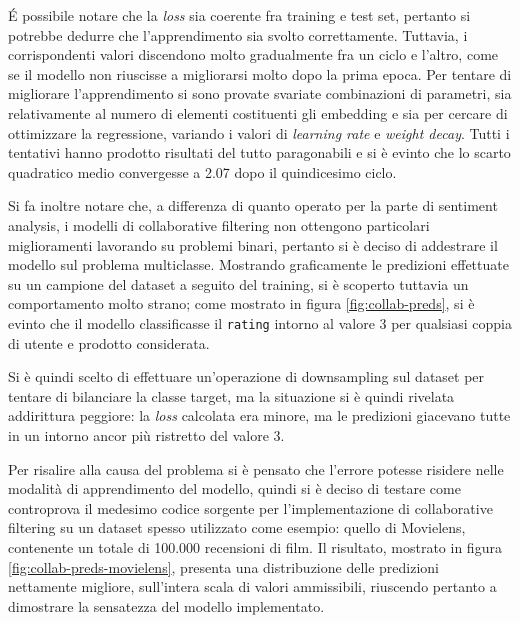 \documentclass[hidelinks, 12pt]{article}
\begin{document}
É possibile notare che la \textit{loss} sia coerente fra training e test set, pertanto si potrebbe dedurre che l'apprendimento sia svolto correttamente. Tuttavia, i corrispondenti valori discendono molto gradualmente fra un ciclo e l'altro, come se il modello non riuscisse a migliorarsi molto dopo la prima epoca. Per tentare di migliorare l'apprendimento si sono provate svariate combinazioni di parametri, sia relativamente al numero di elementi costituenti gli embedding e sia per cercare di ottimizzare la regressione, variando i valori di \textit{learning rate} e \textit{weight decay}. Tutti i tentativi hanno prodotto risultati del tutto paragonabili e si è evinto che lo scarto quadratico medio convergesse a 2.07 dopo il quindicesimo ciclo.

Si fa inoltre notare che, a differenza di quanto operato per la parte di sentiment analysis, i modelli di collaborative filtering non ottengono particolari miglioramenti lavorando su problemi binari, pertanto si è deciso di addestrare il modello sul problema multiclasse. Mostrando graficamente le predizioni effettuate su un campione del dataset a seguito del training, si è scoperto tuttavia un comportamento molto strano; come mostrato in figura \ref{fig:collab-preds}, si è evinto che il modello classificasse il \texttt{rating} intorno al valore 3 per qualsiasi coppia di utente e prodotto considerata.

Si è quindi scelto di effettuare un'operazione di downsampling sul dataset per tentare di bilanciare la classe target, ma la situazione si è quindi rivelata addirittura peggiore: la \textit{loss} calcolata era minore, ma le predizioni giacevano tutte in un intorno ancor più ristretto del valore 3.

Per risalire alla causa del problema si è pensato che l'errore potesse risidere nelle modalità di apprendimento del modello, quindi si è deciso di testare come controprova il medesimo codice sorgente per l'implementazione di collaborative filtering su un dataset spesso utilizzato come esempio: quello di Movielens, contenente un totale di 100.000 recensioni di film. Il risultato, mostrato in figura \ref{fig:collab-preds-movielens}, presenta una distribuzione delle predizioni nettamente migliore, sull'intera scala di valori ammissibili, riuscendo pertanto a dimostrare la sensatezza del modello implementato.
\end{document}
-------------------------
- **Task goal**:
Before printing the records again, strip out the pictures; change nothing else.

- **Solution**:
 \documentclass[hidelinks, 12pt]{article}
\begin{document}
É possibile notare che la \textit{loss} sia coerente fra training e test set, pertanto si potrebbe dedurre che l'apprendimento sia svolto correttamente. Tuttavia, i corrispondenti valori discendono molto gradualmente fra un ciclo e l'altro, come se il modello non riuscisse a migliorarsi molto dopo la prima epoca. Per tentare di migliorare l'apprendimento si sono provate svariate combinazioni di parametri, sia relativamente al numero di elementi costituenti gli embedding e sia per cercare di ottimizzare la regressione, variando i valori di \textit{learning rate} e \textit{weight decay}. Tutti i tentativi hanno prodotto risultati del tutto paragonabili e si è evinto che lo scarto quadratico medio convergesse a 2.07 dopo il quindicesimo ciclo.

Si fa inoltre notare che, a differenza di quanto operato per la parte di sentiment analysis, i modelli di collaborative filtering non ottengono particolari miglioramenti lavorando su problemi binari, pertanto si è deciso di addestrare il modello sul problema multiclasse. Mostrando graficamente le predizioni effettuate su un campione del dataset a seguito del training, si è scoperto tuttavia un comportamento molto strano; come mostrato in figura \ref{fig:collab-preds}, si è evinto che il modello classificasse il \texttt{rating} intorno al valore 3 per qualsiasi coppia di utente e prodotto considerata.

Si è quindi scelto di effettuare un'operazione di downsampling sul dataset per tentare di bilanciare la classe target, ma la situazione si è quindi rivelata addirittura peggiore: la \textit{loss} calcolata era minore, ma le predizioni giacevano tutte in un intorno ancor più ristretto del valore 3.

Per risalire alla causa del problema si è pensato che l'errore potesse risidere nelle modalità di apprendimento del modello, quindi si è deciso di testare come controprova il medesimo codice sorgente per l'implementazione di collaborative filtering su un dataset spesso utilizzato come esempio: quello di Movielens, contenente un totale di 100.000 recensioni di film. Il risultato, mostrato in figura \ref{fig:collab-preds-movielens}, presenta una distribuzione delle predizioni nettamente migliore, sull'intera scala di valori ammissibili, riuscendo pertanto a dimostrare la sensatezza del modello implementato.
\end{document}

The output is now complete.